近隣で発生した事件に付いて、警察が其の概要を定期的にネットで知らせており、確認する様になってから3年程経つ。見始めた頃、多く見掛けたのは空き巣被害に付いてだったが、防犯意識の高まりが在るのか、最近は空き巣被害の報告が減っている。其の一方で増えているのは、詐欺被害に付いて。
今年3月の記事「許せない!」で知り合いの高齢男性が“振り込め詐欺”の被害に遭った事を書いたけれど、近隣でも振り込め詐欺の被害者が結構居る事に驚かされる。概要を見ると“振り込め詐欺の典型的な手口”許りで、「警戒を呼び掛ける報道がしょっちゅうされているのに、何で騙されてしまうのだろうか?」と不思議でならないのだが、疑う事を知らない人を騙すというのは、本当に許せない。
で、最近、知り合いから“詐欺未遂”に遭った人の話を聞いた。詐欺未遂に遭ったのは知り合いの知り合いで、高齢の男性だ。其の手口に付いて、自分は何年か前に読んで知っていたが、意外と知られていない様なので、今回紹介させて貰う。
法務省の公式サイトでは、「督促手続・少額訴訟手続を悪用した架空請求に御注意下さい」という呼び掛けをしている。詳細は当該サイトで確認して戴きたいが、件の男性が引っ掛かりそうになったのは「支払い督促手続き詐欺」。

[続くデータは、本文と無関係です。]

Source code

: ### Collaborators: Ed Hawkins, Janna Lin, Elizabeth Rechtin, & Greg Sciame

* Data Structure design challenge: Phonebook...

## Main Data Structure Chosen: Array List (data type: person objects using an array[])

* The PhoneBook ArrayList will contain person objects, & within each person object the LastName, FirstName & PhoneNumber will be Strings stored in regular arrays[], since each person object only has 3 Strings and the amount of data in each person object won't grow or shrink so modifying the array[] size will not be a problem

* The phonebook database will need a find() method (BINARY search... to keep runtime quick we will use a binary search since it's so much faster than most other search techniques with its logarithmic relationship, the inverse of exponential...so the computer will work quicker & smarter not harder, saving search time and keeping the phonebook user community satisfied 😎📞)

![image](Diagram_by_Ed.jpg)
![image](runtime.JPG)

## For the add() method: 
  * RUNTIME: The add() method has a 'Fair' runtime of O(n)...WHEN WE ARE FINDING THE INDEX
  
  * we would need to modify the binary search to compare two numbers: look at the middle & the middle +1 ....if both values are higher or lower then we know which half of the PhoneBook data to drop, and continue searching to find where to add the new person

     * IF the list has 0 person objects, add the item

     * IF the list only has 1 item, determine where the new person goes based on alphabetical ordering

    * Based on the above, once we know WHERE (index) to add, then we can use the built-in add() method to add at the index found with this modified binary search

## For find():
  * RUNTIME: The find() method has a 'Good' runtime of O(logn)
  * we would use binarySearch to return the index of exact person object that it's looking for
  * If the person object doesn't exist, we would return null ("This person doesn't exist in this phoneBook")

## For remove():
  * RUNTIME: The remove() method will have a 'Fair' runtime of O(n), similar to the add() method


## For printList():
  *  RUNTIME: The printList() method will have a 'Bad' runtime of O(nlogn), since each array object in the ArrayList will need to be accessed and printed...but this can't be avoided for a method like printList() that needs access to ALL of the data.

支払い督促とは、「債権者の申立てに基づき、債務者に金銭の支払等をする様に督促する旨の裁判所書記官の処分、又は其の様な処分を記載した裁判所書記官作成の文書。」を意味する。簡単に言ってしまえば「『〇〇さんから、貴方に対してXX円の支払いを求める申し立てがされましたよ。』という裁判所からの通達。」だ。
最も多い「支払い督促手続き詐欺」のパターンは、「詐欺師が裁判所を語って、“嘘の呼び出し状”を送って来る。」という物。件の男性の家に送り付けられたのも、此のパターンだった。「支払い督促や少額訴訟の呼び出し状は、『特別送達』という特別な郵便で送らなければいけない決まりになっている。」のだが、詐欺師が送って来るのは“普通の郵便”やメールの形。最初は動揺していた彼だが、特別送達の事を知っていた事から「詐欺だな。」と気付き、難を逃れた。

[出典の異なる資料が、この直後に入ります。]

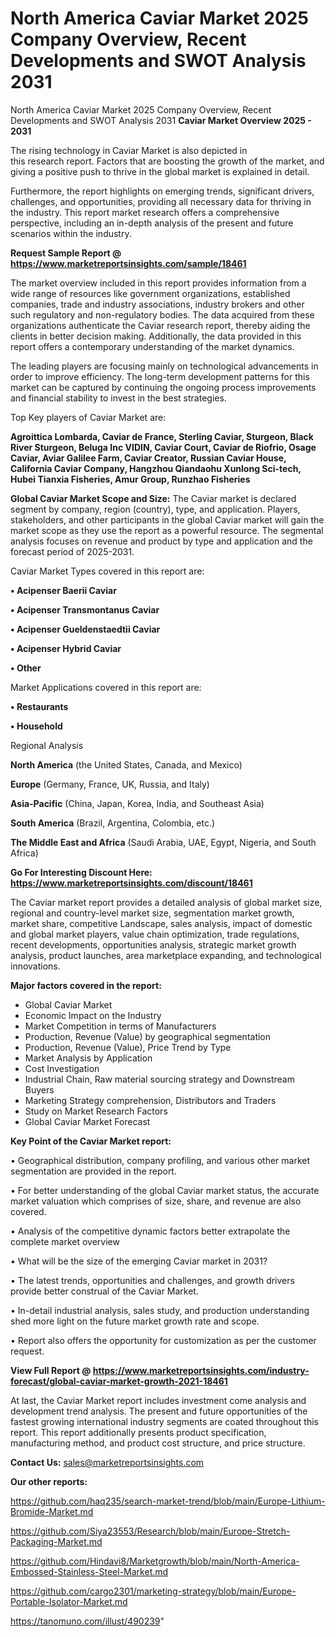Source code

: # North America Caviar Market 2025 Company Overview, Recent Developments and SWOT Analysis 2031
 North America Caviar Market 2025 Company Overview, Recent Developments and SWOT Analysis 2031
<Strong> Caviar Market Overview 2025 - 2031</strong>

The rising technology in Caviar Market is also depicted in this research report. Factors that are boosting the growth of the market, and giving a positive push to thrive in the global market is explained in detail.

Furthermore, the report highlights on emerging trends, significant drivers, challenges, and opportunities, providing all necessary data for thriving in the industry. This report market research offers a comprehensive perspective, including an in-depth analysis of the present and future scenarios within the industry.

<strong>Request Sample Report @ <a href=https://www.marketreportsinsights.com/sample/18461>https://www.marketreportsinsights.com/sample/18461</a></strong>

The market overview included in this report provides information from a wide range of resources like government organizations, established companies, trade and industry associations, industry brokers and other such regulatory and non-regulatory bodies. The data acquired from these organizations authenticate the Caviar research report, thereby aiding the clients in better decision making. Additionally, the data provided in this report offers a contemporary understanding of the market dynamics.

The leading players are focusing mainly on technological advancements in order to improve efficiency. The long-term development patterns for this market can be captured by continuing the ongoing process improvements and financial stability to invest in the best strategies.

Top Key players of Caviar Market are:

<strong>Agroittica Lombarda, Caviar de France, Sterling Caviar, Sturgeon, Black River Sturgeon, Beluga Inc VIDIN, Caviar Court, Caviar de Riofrio, Osage Caviar, Aviar Galilee Farm, Caviar Creator, Russian Caviar House, California Caviar Company, Hangzhou Qiandaohu Xunlong Sci-tech, Hubei Tianxia Fisheries, Amur Group, Runzhao Fisheries</strong>

<strong><b>Global Caviar Market Scope and Size:</b></strong>
The Caviar market is declared segment by company, region (country), type, and application. Players, stakeholders, and other participants in the global Caviar market will gain the market scope as they use the report as a powerful resource. The segmental analysis focuses on revenue and product by type and application and the forecast period of 2025-2031.

Caviar Market Types covered in this report are:

<strong>• Acipenser Baerii Caviar

• Acipenser Transmontanus Caviar

• Acipenser Gueldenstaedtii Caviar

• Acipenser Hybrid Caviar

• Other</strong>

Market Applications covered in this report are:

<strong>• Restaurants

• Household</strong> 

Regional Analysis

<strong>North America</strong> (the United States, Canada, and Mexico)

<strong>Europe</strong> (Germany, France, UK, Russia, and Italy)

<strong>Asia-Pacific</strong> (China, Japan, Korea, India, and Southeast Asia)

<strong>South America</strong> (Brazil, Argentina, Colombia, etc.)

<strong>The Middle East and Africa</strong> (Saudi Arabia, UAE, Egypt, Nigeria, and South Africa)

<strong>Go For Interesting Discount Here: <a href=https://www.marketreportsinsights.com/discount/18461>https://www.marketreportsinsights.com/discount/18461</a></strong>

The Caviar market report provides a detailed analysis of global market size, regional and country-level market size, segmentation market growth, market share, competitive Landscape, sales analysis, impact of domestic and global market players, value chain optimization, trade regulations, recent developments, opportunities analysis, strategic market growth analysis, product launches, area marketplace expanding, and technological innovations.

<strong><b>Major factors covered in the report:</b></strong>
<ul>
  <li>Global Caviar Market </li>
  <li>Economic Impact on the Industry</li>
  <li>Market Competition in terms of Manufacturers</li>
  <li>Production, Revenue (Value) by geographical segmentation</li>
  <li>Production, Revenue (Value), Price Trend by Type</li>
  <li>Market Analysis by Application</li>
  <li>Cost Investigation</li>
  <li>Industrial Chain, Raw material sourcing strategy and Downstream Buyers</li>
  <li>Marketing Strategy comprehension, Distributors and Traders</li>
  <li>Study on Market Research Factors</li>
  <li>Global Caviar Market Forecast</li>
</ul>

<strong><b>Key Point of the Caviar Market report:</b></strong>

• Geographical distribution, company profiling, and various other market segmentation are provided in the report.

• For better understanding of the global Caviar market status, the accurate market valuation which comprises of size, share, and revenue are also covered.

• Analysis of the competitive dynamic factors better extrapolate the complete market overview

• What will be the size of the emerging Caviar market in 2031?

• The latest trends, opportunities and challenges, and growth drivers provide better construal of the Caviar Market.

• In-detail industrial analysis, sales study, and production understanding shed more light on the future market growth rate and scope.

• Report also offers the opportunity for customization as per the customer request.

<strong><b>View Full Report @ <a href=https://www.marketreportsinsights.com/industry-forecast/global-caviar-market-growth-2021-18461>https://www.marketreportsinsights.com/industry-forecast/global-caviar-market-growth-2021-18461</a></b></strong>


At last, the Caviar Market report includes investment come analysis and development trend analysis. The present and future opportunities of the fastest growing international industry segments are coated throughout this report. This report additionally presents product specification, manufacturing method, and product cost structure, and price structure.

<strong>Contact Us:</strong>
sales@marketreportsinsights.com

<strong>Our other reports:</strong>

<a href=https://github.com/haq235/search-market-trend/blob/main/Europe-Lithium-Bromide-Market.md>https://github.com/haq235/search-market-trend/blob/main/Europe-Lithium-Bromide-Market.md</a>

<a href=https://github.com/Siya23553/Research/blob/main/Europe-Stretch-Packaging-Market.md>https://github.com/Siya23553/Research/blob/main/Europe-Stretch-Packaging-Market.md</a>

<a href=https://github.com/Hindavi8/Marketgrowth/blob/main/North-America-Embossed-Stainless-Steel-Market.md>https://github.com/Hindavi8/Marketgrowth/blob/main/North-America-Embossed-Stainless-Steel-Market.md</a>

<a href=https://github.com/cargo2301/marketing-strategy/blob/main/Europe-Portable-Isolator-Market.md>https://github.com/cargo2301/marketing-strategy/blob/main/Europe-Portable-Isolator-Market.md</a>

<a href=https://tanomuno.com/illust/490239>https://tanomuno.com/illust/490239</a>"
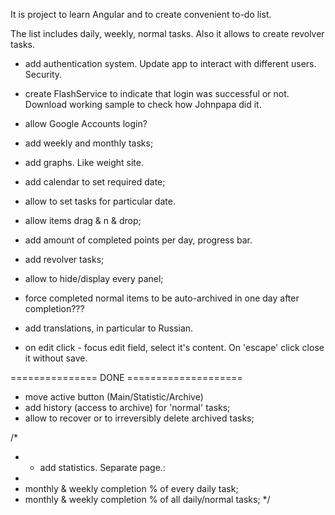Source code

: It is project to learn Angular and to create convenient to-do list.

The list includes daily, weekly, normal tasks.
Also it allows to create revolver tasks.

- add authentication system. Update app to interact with different users. Security.
- create FlashService to indicate that login was successful or not. 
Download working sample to check how Johnpapa did it.

- allow Google Accounts login?

- add weekly and monthly tasks;
- add graphs. Like weight site.
- add calendar to set required date;
- allow to set tasks for particular date.


- allow items drag & n & drop;
- add amount of completed points per day, progress bar.
- add revolver tasks;

- allow to hide/display every panel;
- force completed normal items to be auto-archived in one day after completion???
- add translations, in particular to Russian.

- on edit click - focus edit field, select it's content. On 'escape' click close it without save.

=============== DONE ====================

- move active button (Main/Statistic/Archive)
- add history (access to archive) for 'normal' tasks;
- allow to recover or to irreversibly delete archived tasks;

/*
 * - add statistics. Separate page.:
 * 
 * monthly & weekly completion % of every daily task;
 * monthly & weekly completion % of all daily/normal tasks;
 */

此の手の呼び出し状(擬き)に記された連絡先(裁判所等)に電話すると、成り済ました人間(代行業者等も含む。)が「〇〇裁判所です。XX円支払いを求める申し立てが出されていますので、至急支払って下さい。」と特定口座への支払いを求めたり、「裁判所の人間(勿論、成り済ました人間。)が自宅に伺いますので、御金を渡して下さい。」と指示する訳だ。
注意しなければいけないのは、「申し立て内容が全く事実で無くても、特別送達で“本当の裁判所”から送られて来た支払い督促や少額訴訟の呼び出し状で在る場合も在り、其の場合には放置し続けていると、『申し立て内容が事実で在る事を認めた。』と裁判所に判断され、送られて来た人間が不利益を被るケースが在る。」という点。所定の形で申し立てが行われれば、裁判所は“原則的に”申し立てされた側に呼び出し状を送る。其の呼び出し状を放置していたら、申し立て自体を認めた事になってしまう。意外と此れは、知られていないのではないか。
呼び出し状(呼び出し状擬きも含め。)が届いたら、「其処に記されている連絡先では無く、自分で調べた正しい連絡先(「〇〇裁判所」と記されていたら、自分で其の「〇〇裁判所」の正しい連絡先を調べた上で、其処に連絡する。)に確認する。」事が大事。本当の裁判所からの呼び出し状で無い事が確認されば、後は一切無視して構わないが、本当の裁判所からの呼び出し状で在れば、異議申し立てを行うなり、指定された期日に出頭して対応するなりしないと、不利益を被る場合も。
「身元を偽って裁判所に申し立てを行い、呼び出し状を送らせる。→詐欺師が別途、和解金等を請求する連絡を入れる。→詐欺に引っ掛かる。」という巧妙な手口も考えられ、用心が必要だ。